77_手がかりをもとめて
結局、そのあと30分くらい、俺と瞬は拷問道具のクローゼットでじっと耐え続けた。
ミーネが部屋から出ていき、やがて道華が部屋を出る気配がした。
誰もいなくなったのをそっと確認し、クローゼットから出る。
俺と瞬は、ベランダから柱をつたって外へと逃げ出すことができたのだった。
「あぁ~、辛かった。もう少しでクシャミが出そうだった」
敷地内から抜け出た竹やぶの中で、瞬が言った。
「ヤバかったな。苦労したのに、何もつかめなかった」
結局、住所が手に入らなかった。
やはりセルペリオールに報告し、助けてもらうしか無いのだろうか。
「おいっ、あいつがいる」
瞬が前方を指差した。
竹やぶを抜け出たところにミーネが立っていた。
「ルイたんと瞬たん!」
ミーネが手招きする。
「困るわよぉ。
ミッチーに怪しまれた気がするの!
あたしが、ミッチーの部屋を漁ってたみたいに思われたと思う」
「お前がなんのために道華の部屋を漁るんだ?」
「えっ?下着を盗むとか......?」
「お前、中身も女だよな。そういう趣味があるのかよ?」
瞬が呆れたように言う。
「そうだわ。あたしは女の下着なんて興味ないわ。
ルイたんと瞬たんの下着なら、だいぶ興味あるんだけど。
ボクサーパンツ派?意外にトランクス派?まさかブリーフ派?
アラッ。やだ。ごめんなさ~い。セクハラだった?」
ミーネは嬉しそうにくねくねと身を揺らした。
「あら?あたし何の話をしに、ここに来たんだっけ?」
ミーネが首を傾げる。
「ミーネ!わざわざ来たということは
拠点の住所を言いに来たんじゃないのか?」
俺はミーネに尋ねた。
「あっ、そのハナシだったわね。
そんな単純なハナシじゃないの。
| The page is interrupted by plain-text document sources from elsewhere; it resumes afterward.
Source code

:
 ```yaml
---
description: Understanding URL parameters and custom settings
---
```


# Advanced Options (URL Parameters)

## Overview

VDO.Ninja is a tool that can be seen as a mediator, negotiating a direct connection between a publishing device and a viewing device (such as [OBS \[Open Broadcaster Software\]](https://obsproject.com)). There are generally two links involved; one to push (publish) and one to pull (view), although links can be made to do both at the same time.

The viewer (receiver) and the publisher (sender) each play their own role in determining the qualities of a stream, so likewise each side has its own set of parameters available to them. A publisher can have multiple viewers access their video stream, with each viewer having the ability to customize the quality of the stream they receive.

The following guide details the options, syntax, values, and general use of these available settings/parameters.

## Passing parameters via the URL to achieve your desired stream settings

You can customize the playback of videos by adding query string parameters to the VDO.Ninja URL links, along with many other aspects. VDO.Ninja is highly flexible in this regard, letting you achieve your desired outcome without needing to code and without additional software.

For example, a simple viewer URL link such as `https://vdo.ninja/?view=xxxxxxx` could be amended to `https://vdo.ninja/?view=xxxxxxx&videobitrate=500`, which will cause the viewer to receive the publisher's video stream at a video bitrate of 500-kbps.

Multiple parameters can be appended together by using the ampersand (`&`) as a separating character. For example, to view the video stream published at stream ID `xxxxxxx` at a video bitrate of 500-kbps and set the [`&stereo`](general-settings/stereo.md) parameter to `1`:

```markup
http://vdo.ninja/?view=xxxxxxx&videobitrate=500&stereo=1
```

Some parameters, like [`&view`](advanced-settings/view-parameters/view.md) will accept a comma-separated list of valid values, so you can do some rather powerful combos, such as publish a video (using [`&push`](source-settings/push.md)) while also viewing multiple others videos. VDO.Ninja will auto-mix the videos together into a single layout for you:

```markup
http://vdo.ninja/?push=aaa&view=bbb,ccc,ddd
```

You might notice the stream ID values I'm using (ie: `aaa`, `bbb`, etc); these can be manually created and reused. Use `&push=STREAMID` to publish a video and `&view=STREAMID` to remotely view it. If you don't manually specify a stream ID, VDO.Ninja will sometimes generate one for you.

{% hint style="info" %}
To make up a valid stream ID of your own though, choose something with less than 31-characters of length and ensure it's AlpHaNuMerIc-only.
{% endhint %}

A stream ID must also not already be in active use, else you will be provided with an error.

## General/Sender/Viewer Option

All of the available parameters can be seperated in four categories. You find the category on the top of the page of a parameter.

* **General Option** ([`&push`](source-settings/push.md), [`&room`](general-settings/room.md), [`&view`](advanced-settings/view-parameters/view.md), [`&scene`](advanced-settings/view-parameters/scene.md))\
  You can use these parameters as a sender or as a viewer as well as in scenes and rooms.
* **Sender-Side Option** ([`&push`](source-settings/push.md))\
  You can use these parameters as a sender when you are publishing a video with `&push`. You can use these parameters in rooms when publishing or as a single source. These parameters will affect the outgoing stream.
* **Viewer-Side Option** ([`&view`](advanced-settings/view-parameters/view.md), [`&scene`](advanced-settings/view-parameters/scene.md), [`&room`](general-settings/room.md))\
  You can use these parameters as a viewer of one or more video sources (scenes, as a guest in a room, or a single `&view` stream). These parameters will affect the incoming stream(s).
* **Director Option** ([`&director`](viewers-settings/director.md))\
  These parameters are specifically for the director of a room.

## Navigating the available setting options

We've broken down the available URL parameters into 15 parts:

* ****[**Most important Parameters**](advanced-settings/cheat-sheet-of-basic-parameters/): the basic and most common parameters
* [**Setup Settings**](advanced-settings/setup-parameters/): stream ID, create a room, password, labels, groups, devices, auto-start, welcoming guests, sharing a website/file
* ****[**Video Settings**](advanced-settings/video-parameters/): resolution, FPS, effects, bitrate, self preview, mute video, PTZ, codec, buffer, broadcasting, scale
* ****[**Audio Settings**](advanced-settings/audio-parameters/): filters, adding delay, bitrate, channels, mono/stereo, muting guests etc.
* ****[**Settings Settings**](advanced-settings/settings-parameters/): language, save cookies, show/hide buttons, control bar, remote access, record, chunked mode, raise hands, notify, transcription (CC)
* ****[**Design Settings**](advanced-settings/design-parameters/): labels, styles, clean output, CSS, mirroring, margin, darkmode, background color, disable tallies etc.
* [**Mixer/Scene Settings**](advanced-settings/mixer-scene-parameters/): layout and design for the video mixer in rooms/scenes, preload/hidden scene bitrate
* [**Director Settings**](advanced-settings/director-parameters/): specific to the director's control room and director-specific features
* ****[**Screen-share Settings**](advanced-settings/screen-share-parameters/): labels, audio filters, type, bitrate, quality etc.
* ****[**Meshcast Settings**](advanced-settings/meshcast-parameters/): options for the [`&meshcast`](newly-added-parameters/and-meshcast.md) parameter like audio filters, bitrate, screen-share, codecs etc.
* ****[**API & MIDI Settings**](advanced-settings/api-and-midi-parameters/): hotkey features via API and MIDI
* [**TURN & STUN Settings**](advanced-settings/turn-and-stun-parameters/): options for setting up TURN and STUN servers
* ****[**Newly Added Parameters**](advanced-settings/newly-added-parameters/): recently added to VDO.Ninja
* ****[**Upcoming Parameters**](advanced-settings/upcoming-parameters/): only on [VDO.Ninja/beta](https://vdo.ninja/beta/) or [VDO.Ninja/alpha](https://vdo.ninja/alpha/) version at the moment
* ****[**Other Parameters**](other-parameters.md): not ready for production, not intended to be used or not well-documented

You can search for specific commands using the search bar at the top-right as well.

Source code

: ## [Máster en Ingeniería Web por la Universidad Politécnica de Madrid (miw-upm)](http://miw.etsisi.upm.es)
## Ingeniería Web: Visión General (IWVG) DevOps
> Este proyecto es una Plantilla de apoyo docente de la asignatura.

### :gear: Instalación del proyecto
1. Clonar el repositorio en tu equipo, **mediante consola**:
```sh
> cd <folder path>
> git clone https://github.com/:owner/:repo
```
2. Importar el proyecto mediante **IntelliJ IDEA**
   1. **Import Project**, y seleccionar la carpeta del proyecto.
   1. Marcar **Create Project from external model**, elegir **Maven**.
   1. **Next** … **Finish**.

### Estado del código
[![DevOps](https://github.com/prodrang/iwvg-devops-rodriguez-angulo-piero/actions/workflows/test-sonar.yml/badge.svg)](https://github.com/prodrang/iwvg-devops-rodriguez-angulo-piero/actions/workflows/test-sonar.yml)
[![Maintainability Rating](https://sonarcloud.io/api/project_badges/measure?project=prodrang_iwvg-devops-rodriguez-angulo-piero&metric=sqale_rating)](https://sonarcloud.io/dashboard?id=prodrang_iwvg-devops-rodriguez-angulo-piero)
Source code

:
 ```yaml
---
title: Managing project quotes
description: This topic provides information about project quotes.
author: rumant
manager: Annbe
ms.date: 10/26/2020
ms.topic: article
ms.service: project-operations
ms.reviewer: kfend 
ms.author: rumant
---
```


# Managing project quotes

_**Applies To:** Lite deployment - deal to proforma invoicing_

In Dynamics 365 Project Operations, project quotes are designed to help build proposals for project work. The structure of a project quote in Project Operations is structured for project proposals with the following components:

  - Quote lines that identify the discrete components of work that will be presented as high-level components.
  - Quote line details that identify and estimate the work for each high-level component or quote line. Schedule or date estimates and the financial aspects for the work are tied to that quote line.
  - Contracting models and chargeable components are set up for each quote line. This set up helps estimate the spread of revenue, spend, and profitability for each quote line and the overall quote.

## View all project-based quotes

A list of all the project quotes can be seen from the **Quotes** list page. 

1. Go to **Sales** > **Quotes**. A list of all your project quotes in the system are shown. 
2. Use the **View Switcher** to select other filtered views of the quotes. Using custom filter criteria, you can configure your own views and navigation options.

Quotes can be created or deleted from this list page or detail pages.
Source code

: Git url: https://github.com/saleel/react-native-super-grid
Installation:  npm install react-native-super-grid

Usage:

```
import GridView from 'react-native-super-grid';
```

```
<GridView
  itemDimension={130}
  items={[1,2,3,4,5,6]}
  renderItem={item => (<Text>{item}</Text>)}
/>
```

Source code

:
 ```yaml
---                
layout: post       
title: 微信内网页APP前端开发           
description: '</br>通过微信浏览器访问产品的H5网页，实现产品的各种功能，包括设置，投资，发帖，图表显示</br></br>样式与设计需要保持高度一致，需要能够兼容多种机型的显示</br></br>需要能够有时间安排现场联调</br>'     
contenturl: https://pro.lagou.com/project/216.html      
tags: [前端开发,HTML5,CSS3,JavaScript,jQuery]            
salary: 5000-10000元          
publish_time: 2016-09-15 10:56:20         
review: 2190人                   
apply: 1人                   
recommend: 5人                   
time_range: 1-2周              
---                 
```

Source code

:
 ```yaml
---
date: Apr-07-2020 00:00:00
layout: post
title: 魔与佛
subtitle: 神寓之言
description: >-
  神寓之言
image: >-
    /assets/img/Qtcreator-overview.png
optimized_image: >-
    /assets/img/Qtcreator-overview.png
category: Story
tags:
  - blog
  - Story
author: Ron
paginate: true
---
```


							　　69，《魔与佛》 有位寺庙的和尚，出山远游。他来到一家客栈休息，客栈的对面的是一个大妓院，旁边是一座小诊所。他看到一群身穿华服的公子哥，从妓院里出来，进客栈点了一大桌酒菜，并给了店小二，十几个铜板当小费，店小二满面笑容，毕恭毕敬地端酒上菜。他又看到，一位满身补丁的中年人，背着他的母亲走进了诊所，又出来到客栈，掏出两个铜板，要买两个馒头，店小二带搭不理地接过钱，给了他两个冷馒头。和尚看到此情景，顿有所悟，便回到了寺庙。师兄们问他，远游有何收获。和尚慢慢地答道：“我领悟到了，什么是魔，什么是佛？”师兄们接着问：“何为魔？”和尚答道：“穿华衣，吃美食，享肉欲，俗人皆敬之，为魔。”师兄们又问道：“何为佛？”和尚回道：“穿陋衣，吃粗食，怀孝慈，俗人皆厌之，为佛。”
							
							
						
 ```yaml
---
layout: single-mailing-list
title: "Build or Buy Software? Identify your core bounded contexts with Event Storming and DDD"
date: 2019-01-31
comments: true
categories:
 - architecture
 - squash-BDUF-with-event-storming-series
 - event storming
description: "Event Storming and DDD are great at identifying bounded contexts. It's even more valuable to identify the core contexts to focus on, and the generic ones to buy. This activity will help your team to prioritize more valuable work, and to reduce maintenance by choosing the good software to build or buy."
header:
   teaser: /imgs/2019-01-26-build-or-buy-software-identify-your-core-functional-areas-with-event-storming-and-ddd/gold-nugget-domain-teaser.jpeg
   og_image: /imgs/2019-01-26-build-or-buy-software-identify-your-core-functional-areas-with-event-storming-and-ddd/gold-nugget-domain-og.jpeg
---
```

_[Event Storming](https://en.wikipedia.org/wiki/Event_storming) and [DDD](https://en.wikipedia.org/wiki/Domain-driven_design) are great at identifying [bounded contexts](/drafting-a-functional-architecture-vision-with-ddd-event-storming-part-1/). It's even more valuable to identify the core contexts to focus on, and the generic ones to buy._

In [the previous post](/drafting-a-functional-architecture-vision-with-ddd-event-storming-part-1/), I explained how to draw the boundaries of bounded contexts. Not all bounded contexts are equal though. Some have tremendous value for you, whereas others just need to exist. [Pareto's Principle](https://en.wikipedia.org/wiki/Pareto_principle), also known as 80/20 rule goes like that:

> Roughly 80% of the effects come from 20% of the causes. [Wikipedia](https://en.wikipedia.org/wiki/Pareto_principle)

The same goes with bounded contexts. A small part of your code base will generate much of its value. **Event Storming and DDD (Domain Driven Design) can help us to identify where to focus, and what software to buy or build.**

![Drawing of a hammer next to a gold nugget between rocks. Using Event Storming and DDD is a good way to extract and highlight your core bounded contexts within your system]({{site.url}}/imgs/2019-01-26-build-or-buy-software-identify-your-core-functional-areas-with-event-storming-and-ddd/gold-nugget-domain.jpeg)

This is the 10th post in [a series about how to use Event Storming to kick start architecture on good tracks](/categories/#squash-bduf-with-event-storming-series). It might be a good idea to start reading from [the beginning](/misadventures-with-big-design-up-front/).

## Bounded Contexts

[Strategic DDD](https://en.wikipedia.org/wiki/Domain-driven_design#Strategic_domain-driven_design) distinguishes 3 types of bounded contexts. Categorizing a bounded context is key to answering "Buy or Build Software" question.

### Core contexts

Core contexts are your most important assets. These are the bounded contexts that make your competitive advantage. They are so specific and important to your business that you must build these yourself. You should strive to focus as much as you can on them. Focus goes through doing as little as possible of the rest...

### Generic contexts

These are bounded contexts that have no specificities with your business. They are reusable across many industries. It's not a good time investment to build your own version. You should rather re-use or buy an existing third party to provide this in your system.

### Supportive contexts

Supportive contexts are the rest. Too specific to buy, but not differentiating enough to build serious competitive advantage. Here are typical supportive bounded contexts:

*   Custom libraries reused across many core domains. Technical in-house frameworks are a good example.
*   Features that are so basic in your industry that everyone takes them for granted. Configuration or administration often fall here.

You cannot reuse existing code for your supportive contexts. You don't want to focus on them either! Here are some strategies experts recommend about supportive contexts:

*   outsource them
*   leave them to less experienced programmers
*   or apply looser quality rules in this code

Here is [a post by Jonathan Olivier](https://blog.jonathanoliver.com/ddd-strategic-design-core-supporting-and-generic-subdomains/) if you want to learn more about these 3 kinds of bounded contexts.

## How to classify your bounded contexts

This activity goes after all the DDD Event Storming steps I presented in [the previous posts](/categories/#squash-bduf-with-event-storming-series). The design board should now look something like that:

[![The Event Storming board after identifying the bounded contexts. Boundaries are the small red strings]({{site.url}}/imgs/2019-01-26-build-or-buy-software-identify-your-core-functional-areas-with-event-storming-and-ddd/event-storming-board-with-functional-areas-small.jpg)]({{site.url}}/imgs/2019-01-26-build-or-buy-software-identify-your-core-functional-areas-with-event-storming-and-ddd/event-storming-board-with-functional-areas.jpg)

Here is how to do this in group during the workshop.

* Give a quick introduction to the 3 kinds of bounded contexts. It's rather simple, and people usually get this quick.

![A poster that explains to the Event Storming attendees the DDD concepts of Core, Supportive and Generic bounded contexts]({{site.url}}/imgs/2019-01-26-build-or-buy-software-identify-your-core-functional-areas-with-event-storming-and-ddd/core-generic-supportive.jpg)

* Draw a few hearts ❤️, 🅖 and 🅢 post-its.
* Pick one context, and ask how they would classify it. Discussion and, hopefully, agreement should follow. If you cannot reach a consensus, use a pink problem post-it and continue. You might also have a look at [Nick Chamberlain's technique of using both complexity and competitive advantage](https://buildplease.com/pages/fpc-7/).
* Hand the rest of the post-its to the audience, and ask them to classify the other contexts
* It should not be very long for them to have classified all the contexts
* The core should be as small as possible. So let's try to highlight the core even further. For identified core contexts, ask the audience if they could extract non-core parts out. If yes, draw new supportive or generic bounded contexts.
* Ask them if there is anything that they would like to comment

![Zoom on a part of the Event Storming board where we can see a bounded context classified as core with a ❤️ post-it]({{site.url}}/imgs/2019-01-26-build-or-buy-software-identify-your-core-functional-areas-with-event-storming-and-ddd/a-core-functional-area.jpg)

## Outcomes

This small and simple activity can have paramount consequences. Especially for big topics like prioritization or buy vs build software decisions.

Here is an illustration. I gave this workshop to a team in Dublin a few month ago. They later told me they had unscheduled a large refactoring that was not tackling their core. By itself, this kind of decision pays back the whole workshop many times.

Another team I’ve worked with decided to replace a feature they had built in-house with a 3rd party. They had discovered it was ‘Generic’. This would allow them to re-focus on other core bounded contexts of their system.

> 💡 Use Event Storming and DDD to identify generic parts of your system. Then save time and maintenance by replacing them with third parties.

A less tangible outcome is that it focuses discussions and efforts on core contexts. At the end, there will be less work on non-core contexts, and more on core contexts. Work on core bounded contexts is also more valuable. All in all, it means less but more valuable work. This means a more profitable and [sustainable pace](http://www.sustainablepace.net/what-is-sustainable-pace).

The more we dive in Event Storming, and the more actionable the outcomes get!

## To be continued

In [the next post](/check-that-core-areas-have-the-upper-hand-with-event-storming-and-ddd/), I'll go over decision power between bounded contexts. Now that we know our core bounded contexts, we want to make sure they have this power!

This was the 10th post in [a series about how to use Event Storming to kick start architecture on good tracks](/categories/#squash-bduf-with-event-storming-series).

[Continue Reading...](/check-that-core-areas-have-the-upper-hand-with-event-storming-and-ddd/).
今は時間がない。
部屋に戻らないとミッチーに怪しまれるわ。
明日の夜、話し合いましょう。どこか外で」
結局ミーネとは明日の夜、カフェ「暗黒世界」で会うことにした。
話し合いの場としてあそこなら、安心だ。
瞬も来るということだった。
その日の夜、俺は夢の中でグースとリザベルを呼び出した。
二人にも、力を貸してほしいと頼んでおいた。
グースとリザベルも暗黒世界に来てくれるということだった。
ようやく物事が動き出した。
そんな気がする。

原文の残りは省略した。